Why simplicity matters
Block development has gotten powerful, but also heavy. For small creative plugins like adding a Pong game to a site, you don’t always need the full commercial plugin setup. Telex struck a balance: it scaffolded enough to be practical without burying me in unnecessary files or modern build systems.
That simplicity is why I’d recommend Telex to anyone curious about experimenting with block plugin creation. It feels like a fast way to explore an idea and get it live.
Why Pong?
The idea traces back to an August 6th core devchat, where Ben Dwyer asked what block could never be core-worthy.

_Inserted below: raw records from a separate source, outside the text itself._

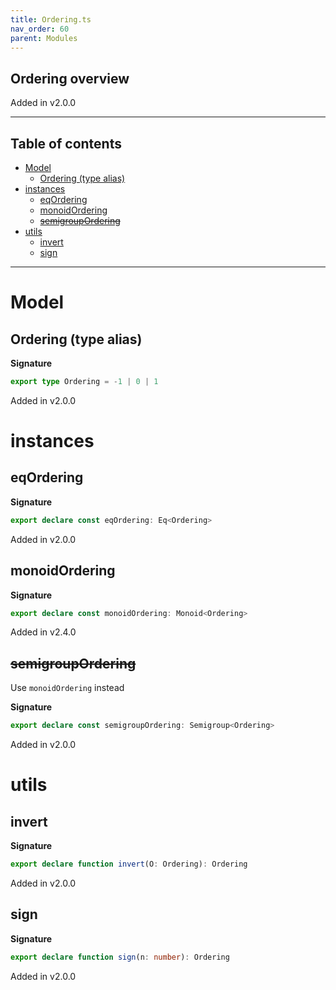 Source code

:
 ```yaml
---
title: Ordering.ts
nav_order: 60
parent: Modules
---
```


## Ordering overview

Added in v2.0.0

---

<h2 class="text-delta">Table of contents</h2>

- [Model](#model)
  - [Ordering (type alias)](#ordering-type-alias)
- [instances](#instances)
  - [eqOrdering](#eqordering)
  - [monoidOrdering](#monoidordering)
  - [~~semigroupOrdering~~](#semigroupordering)
- [utils](#utils)
  - [invert](#invert)
  - [sign](#sign)

---

# Model

## Ordering (type alias)

**Signature**

```ts
export type Ordering = -1 | 0 | 1
```

Added in v2.0.0

# instances

## eqOrdering

**Signature**

```ts
export declare const eqOrdering: Eq<Ordering>
```

Added in v2.0.0

## monoidOrdering

**Signature**

```ts
export declare const monoidOrdering: Monoid<Ordering>
```

Added in v2.4.0

## ~~semigroupOrdering~~

Use `monoidOrdering` instead

**Signature**

```ts
export declare const semigroupOrdering: Semigroup<Ordering>
```

Added in v2.0.0

# utils

## invert

**Signature**

```ts
export declare function invert(O: Ordering): Ordering
```

Added in v2.0.0

## sign

**Signature**

```ts
export declare function sign(n: number): Ordering
```

Added in v2.0.0
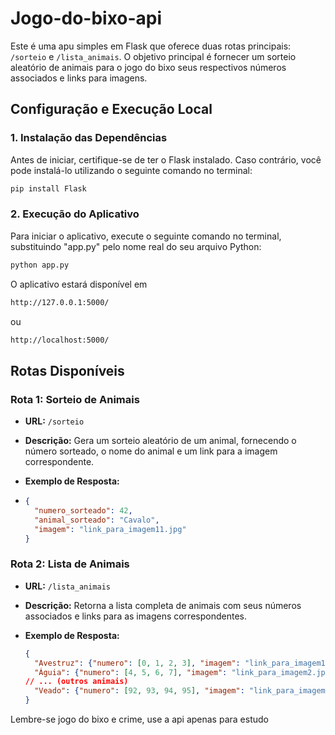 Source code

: # Jogo-do-bixo-api

Este é uma apu simples em Flask que oferece duas rotas principais: `/sorteio` e `/lista_animais`. O objetivo principal é fornecer um sorteio aleatório de animais para o jogo do bixo seus respectivos números associados e links para imagens.

## Configuração e Execução Local

### 1. Instalação das Dependências

Antes de iniciar, certifique-se de ter o Flask instalado. Caso contrário, você pode instalá-lo utilizando o seguinte comando no terminal:
```bash
pip install Flask
```

### 2. Execução do Aplicativo

Para iniciar o aplicativo, execute o seguinte comando no terminal, substituindo "app.py" pelo nome real do seu arquivo Python:
```bash
python app.py
```

O aplicativo estará disponível em 
```bash
http://127.0.0.1:5000/
```
ou

```bash
http://localhost:5000/
```

## Rotas Disponíveis

### Rota 1: Sorteio de Animais

- **URL:** `/sorteio`

- **Descrição:** Gera um sorteio aleatório de um animal, fornecendo o número sorteado, o nome do animal e um link para a imagem correspondente.

- **Exemplo de Resposta:**
- 
  ```json
  {
    "numero_sorteado": 42,
    "animal_sorteado": "Cavalo",
    "imagem": "link_para_imagem11.jpg"
  }
  ```

### Rota 2: Lista de Animais

- **URL:** `/lista_animais`

- **Descrição:** Retorna a lista completa de animais com seus números associados e links para as imagens correspondentes.

- **Exemplo de Resposta:**
  ```json
  {
    "Avestruz": {"numero": [0, 1, 2, 3], "imagem": "link_para_imagem1.jpg"},
    "Águia": {"numero": [4, 5, 6, 7], "imagem": "link_para_imagem2.jpg"},
  // ... (outros animais)
    "Veado": {"numero": [92, 93, 94, 95], "imagem": "link_para_imagem24.jpg"}
  }
  ```

Lembre-se jogo do bixo e crime, use a api apenas para estudo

Tammie Lister jokingly said “Pong block.” I decided to run with the idea as a playful benchmark for AI coding tools: could they generate something whimsical, yet usable? Telex was the first to nail it.
What’s next
I plan to keep experimenting. I’d like to test Telex against a few other block plugin concepts and compare results with other AI vibe coding tools. Cline, in particular, has caught my attention thanks to Adam Silverstein’s talk at WCUS 2025.
For now, though, I hope you enjoy Pong Block as a playful example of what’s possible when you mix classic games, WordPress blocks, and a little AI help.
Give it a spin, fork it, or drop me feedback. And if you’ve been curious about Telex, I’d say it’s worth checking out, especially if you’ve been turned off by overly complex AI-generated scaffolds elsewhere.